Though I am not spontaneously drawn to this kind of light-textured, mousse-like chocolate cakes — given a choice I will opt for the dense and fudgy cake every time — sometimes the occasion calls for a cake just like this.
A couple of months ago, I was contacted by a girl named Camille, a senior student at the Camondo school of design and architecture in Paris. She was working on her graduation project, for which she had designed a new kind of lunch box for three, to be bought and shared, picnic-style, with your friends or coworkers. She had the box all designed, with nifty ideas and a clever stacking of containers, but the point was, after all, to serve food. And this is where she requested my help : could I create six chromatic menus to fill the containers — green, yellow, pink, orange, white and black, in pure Pink Buffet style?
The cake is fluffy and moist, and the ganache glaze — well, what can you expect from a ganache glaze but sheer sublimity?
I was charmed by the idea, and felt an instant connection to the delightfully sweet and friendly Camille (also, Camille happens to be my middle name). I eagerly agreed to help, and got to work. The challenge was to create a set of menus that made culinary sense, while following the color rule (I added a “no artificial coloring” rule) and also factoring in the box’s structure : it contained a fixed number of containers of different shapes, all linked together, that were to be unfolded and unstacked, from top to bottom, as the meal progressed.
Over the course of the last two months, in preparation for the grand jury, Camille and I worked on making these menus real, so she could take pictures for her project presentation : some dishes she made on her own from recipes I provided, some items were store-bought to save time, some dishes we made together. And among the latter (are you getting the where-in-the-world-is-she-going-with-this syndrome yet? come on, be honest) was this chocolate cake you see here, to be included as the dessert in the black menu.
I wanted a chocolate cake that would rise high enough to fill the cubic dessert containers prettily, and I wanted to glaze the servings with a dark chocolate ganache, to make them black and shiny.

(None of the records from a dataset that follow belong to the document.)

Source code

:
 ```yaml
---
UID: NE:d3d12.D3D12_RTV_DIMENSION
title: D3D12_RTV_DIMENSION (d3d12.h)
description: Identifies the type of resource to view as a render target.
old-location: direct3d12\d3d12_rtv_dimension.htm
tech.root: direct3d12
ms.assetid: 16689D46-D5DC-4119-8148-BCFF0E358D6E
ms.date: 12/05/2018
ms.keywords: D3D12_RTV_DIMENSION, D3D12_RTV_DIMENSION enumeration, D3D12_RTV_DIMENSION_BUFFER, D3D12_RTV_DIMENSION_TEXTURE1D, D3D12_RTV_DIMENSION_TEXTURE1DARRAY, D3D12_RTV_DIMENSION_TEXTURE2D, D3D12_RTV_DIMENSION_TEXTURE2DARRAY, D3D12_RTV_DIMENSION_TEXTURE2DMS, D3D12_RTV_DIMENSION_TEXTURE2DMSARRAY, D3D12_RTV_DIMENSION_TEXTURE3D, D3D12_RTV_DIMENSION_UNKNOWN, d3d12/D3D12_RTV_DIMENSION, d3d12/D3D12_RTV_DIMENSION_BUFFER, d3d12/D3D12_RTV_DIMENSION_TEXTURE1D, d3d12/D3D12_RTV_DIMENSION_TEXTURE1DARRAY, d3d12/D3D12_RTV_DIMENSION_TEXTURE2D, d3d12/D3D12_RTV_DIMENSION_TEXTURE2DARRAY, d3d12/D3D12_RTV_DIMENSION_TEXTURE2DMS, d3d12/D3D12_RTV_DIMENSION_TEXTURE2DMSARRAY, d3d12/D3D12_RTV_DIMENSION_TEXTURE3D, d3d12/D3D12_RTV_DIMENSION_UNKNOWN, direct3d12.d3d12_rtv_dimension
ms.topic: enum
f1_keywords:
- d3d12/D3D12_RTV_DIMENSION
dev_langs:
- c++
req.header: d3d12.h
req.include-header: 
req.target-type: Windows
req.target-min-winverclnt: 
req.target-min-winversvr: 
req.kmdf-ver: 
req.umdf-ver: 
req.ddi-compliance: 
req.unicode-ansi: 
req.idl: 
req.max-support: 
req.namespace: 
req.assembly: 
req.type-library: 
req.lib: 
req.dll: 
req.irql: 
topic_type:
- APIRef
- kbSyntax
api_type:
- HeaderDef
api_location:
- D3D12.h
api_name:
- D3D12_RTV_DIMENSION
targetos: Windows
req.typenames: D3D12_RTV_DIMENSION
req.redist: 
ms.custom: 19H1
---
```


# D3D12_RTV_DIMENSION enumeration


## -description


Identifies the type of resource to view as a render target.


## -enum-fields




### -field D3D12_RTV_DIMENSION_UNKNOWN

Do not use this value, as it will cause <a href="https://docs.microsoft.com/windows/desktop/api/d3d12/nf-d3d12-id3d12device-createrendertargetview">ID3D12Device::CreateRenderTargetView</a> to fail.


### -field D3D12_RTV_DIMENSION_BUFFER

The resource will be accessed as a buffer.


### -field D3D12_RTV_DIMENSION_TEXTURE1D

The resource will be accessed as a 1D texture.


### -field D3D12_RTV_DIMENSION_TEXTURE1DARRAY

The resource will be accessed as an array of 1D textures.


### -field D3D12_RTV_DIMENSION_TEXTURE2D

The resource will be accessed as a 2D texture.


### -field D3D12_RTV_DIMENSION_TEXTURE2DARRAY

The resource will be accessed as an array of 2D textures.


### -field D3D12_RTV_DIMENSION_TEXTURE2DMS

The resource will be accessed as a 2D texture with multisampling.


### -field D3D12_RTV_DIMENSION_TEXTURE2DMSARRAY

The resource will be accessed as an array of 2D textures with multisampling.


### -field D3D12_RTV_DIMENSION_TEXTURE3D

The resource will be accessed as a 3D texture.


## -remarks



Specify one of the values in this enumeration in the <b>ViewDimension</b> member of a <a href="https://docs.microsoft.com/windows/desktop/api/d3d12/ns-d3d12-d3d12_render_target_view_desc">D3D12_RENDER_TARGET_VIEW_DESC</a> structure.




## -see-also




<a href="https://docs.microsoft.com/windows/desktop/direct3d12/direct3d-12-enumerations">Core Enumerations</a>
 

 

This recipe fit the bill perfectly, and was absolutely scrumptious : the cake part is fluffy and moist, and the ganache glaze — well, what can you expect from a ganache glaze but sheer sublimity?
Incidently, this is what Camille chose to serve the jury members, to illustrate her point. Point well illustrated apparently, as the results just came out, and I am most proud and happy to annouce that she graduated, and with honors, no less. Toutes mes félicitations Camille!